TITIKTEMU.CO - Nepal sedang diguncang demonstrasi yang berujung ricuh.
Akar masalahnya bukan sekadar politik biasa, melainkan fenomena nepo baby dan nepo kids.
Awalnya, istilah nepo baby muncul di industri hiburan Hollywood untuk menyindir anak selebriti yang sukses karena koneksi orang tua.

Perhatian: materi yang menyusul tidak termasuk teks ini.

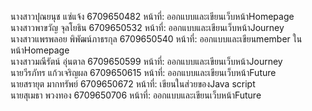 นางสาวปุณยนุช แซ่แจ้ง          6709650482  หน้าที่: ออกแบบและเขียนเว็บหน้าHomepage<br>
นางสาวพาขวัญ จุลโยธิน         6709650532  หน้าที่: ออกแบบและเขียนเว็บหน้าJourney<br>
นางสาวแพรพลอย พิพัฒน์ภาธรกุล  6709650540  หน้าที่: ออกแบบและเขียนmember ในหน้าHomepage<br>
นางสาวมณีรัตน์ อุ่นตาล          6709650599  หน้าที่: ออกแบบและเขียนเว็บหน้าJourney<br>
นายวีรภัทร แก้วเจริญผล          6709650615  หน้าที่: ออกแบบและเขียนเว็บหน้าFuture<br>
นายสรายุต มากทรัพย์            6709650672  หน้าที่: เขียนในส่วยของJava script<br>
นายสุเมธา พวงทอง             6709650706  หน้าที่: ออกแบบและเขียนเว็บหน้าFuture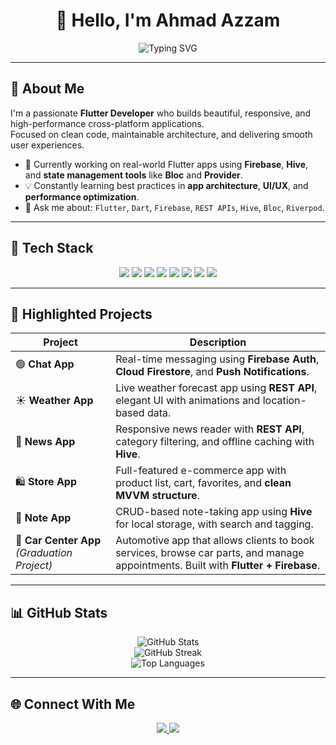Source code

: <h1 align="center">👋 Hello, I'm Ahmad Azzam</h1>

<p align="center">
  <img src="https://readme-typing-svg.demolab.com?font=Fira+Code&size=22&pause=1000&color=0AE6F0&center=true&vCenter=true&width=550&lines=Flutter+Developer+%7C+Cross-Platform+Apps;Android+%26+iOS+Specialist;Clean+Architecture+%7C+State+Management;Passionate+about+UI%2FUX+%26+Scalable+Apps" alt="Typing SVG" />
</p>

---

## 🚀 About Me

I'm a passionate **Flutter Developer** who builds beautiful, responsive, and high-performance cross-platform applications.  
Focused on clean code, maintainable architecture, and delivering smooth user experiences.

- 🔭 Currently working on real-world Flutter apps using **Firebase**, **Hive**, and **state management tools** like **Bloc** and **Provider**.
- 💡 Constantly learning best practices in **app architecture**, **UI/UX**, and **performance optimization**.
- 💬 Ask me about: `Flutter`, `Dart`, `Firebase`, `REST APIs`, `Hive`, `Bloc`, `Riverpod`.

---

## 🧠 Tech Stack

<p align="center">
  <img src="https://img.shields.io/badge/Dart-0175C2?style=for-the-badge&logo=dart&logoColor=white"/>
  <img src="https://img.shields.io/badge/Flutter-02569B?style=for-the-badge&logo=flutter&logoColor=white"/>
  <img src="https://img.shields.io/badge/Firebase-FFCA28?style=for-the-badge&logo=firebase&logoColor=black"/>
  <img src="https://img.shields.io/badge/Bloc-3982C3?style=for-the-badge&logo=blazor&logoColor=white"/>
  <img src="https://img.shields.io/badge/Hive-F9A825?style=for-the-badge&logo=hive&logoColor=black"/>
  <img src="https://img.shields.io/badge/SQLite-003B57?style=for-the-badge&logo=sqlite&logoColor=white"/>
  <img src="https://img.shields.io/badge/REST%20API-5C2D91?style=for-the-badge&logo=protocols.io&logoColor=white"/>
  <img src="https://img.shields.io/badge/Git-F05032?style=for-the-badge&logo=git&logoColor=white"/>
</p>

---

## 💼 Highlighted Projects

| Project | Description |
|--------|-------------|
| 🟢 **Chat App** | Real-time messaging using **Firebase Auth**, **Cloud Firestore**, and **Push Notifications**. |
| ☀️ **Weather App** | Live weather forecast app using **REST API**, elegant UI with animations and location-based data. |
| 📰 **News App** | Responsive news reader with **REST API**, category filtering, and offline caching with **Hive**. |
| 🛍️ **Store App** | Full-featured e-commerce app with product list, cart, favorites, and **clean MVVM structure**. |
| 📝 **Note App** | CRUD-based note-taking app using **Hive** for local storage, with search and tagging. |
| 🚗 **Car Center App** *(Graduation Project)* | Automotive app that allows clients to book services, browse car parts, and manage appointments. Built with **Flutter + Firebase**. |

---

## 📊 GitHub Stats

<p align="center">
  <img src="https://github-readme-stats.vercel.app/api?username=ahmadazzam03&show_icons=true&theme=tokyonight&hide_border=true" alt="GitHub Stats"/>
  <br/>
  <img src="https://github-readme-streak-stats.herokuapp.com?user=ahmadazzam03&theme=tokyonight&hide_border=true" alt="GitHub Streak"/>
  <br/>
  <img src="https://github-readme-stats.vercel.app/api/top-langs/?username=ahmadazzam03&layout=compact&theme=tokyonight&hide_border=true" alt="Top Languages"/>
</p>

---

## 🌐 Connect With Me

<p align="center">
  <a href="https://www.linkedin.com/in/ahmad-azzam-07b80131b/" target="_blank">
    <img src="https://img.shields.io/badge/LinkedIn-blue?style=for-the-badge&logo=linkedin&logoColor=white"/>
  </a>
  <a href="mailto:ahmadwaleedazzam123@gmail.com">
    <img src="https://img.shields.io/badge/Email-D14836?style=for-the-badge&logo=gmail&logoColor=white"/>
  </a>
</p>



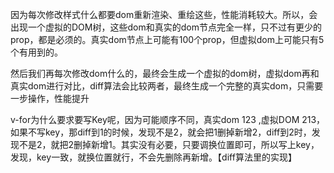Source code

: 因为每次修改样式什么都要dom重新渲染、重绘这些，性能消耗较大。所以，会出现一个虚拟的DOM树，这些dom和真实的dom节点完全一样，只不过有更少的prop，都是必须的。真实dom节点上可能有100个prop，但虚拟dom上可能只有5个有用到的。

然后我们再每次修改dom什么的，最终会生成一个虚拟的dom树，虚拟dom再和真实dom进行对比，diff算法会比较两者，最终生成一个完整的真实dom，只需要一步操作，性能提升


v-for为什么要求要写Key呢，因为可能顺序不同，真实dom  123 ,虚拟DOM 213，如果不写key，那diff到1的时候，发现不是2，就会把1删掉新增2，diff到2时，发现不是2，就把2删掉新增1。其实没有必要，只要调换位置即可，所以写上key，发现，key一致，就换位置就行，不会先删除再新增。【diff算法里的实现】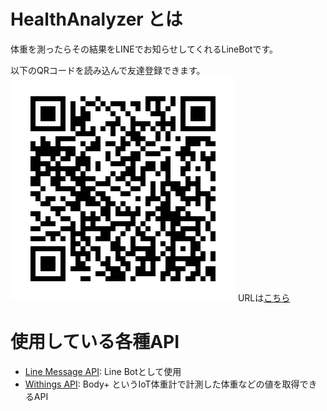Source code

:# HealthAnalyzer とは

体重を測ったらその結果をLINEでお知らせしてくれるLineBotです。

以下のQRコードを読み込んで友達登録できます。
![HealthAnalyzer.png](./docs/images/365sdiye.png)
URLは[こちら](https://line.me/R/ti/p/%40365sdiye)

# 使用している各種API

* [Line Message API](https://developers.line.biz/ja/services/messaging-api/): Line Botとして使用
* [Withings API](https://developer.withings.com/): Body+ というIoT体重計で計測した体重などの値を取得できるAPI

Lama-kelamaan, istilah ini meluas jadi nepo kids—label untuk anak-anak dari kalangan elit, mulai dari politik hingga bisnis.
Baca Juga: Kabar Baik dari Nepal: 57 WNI Selamat, Kemlu Siapkan Skenario Pulang Kampung
Generasi Z: “Kami Muak dengan Korupsi dan Pamer Kekayaan”
Menurut CNN International, banyak anak muda Nepal yang menuntut keadilan.
Mereka merasa generasi elite hidup bergelimang kemewahan, sementara rakyat biasa harus berjuang di tengah krisis.
“(Generasi Z) menuntut akuntabilitas dan penyelidikan adil atas korupsi ini, gaya hidup mewah ini, semua anak politisi yang korup ini,” tegas seorang demonstran, Shree Gurung.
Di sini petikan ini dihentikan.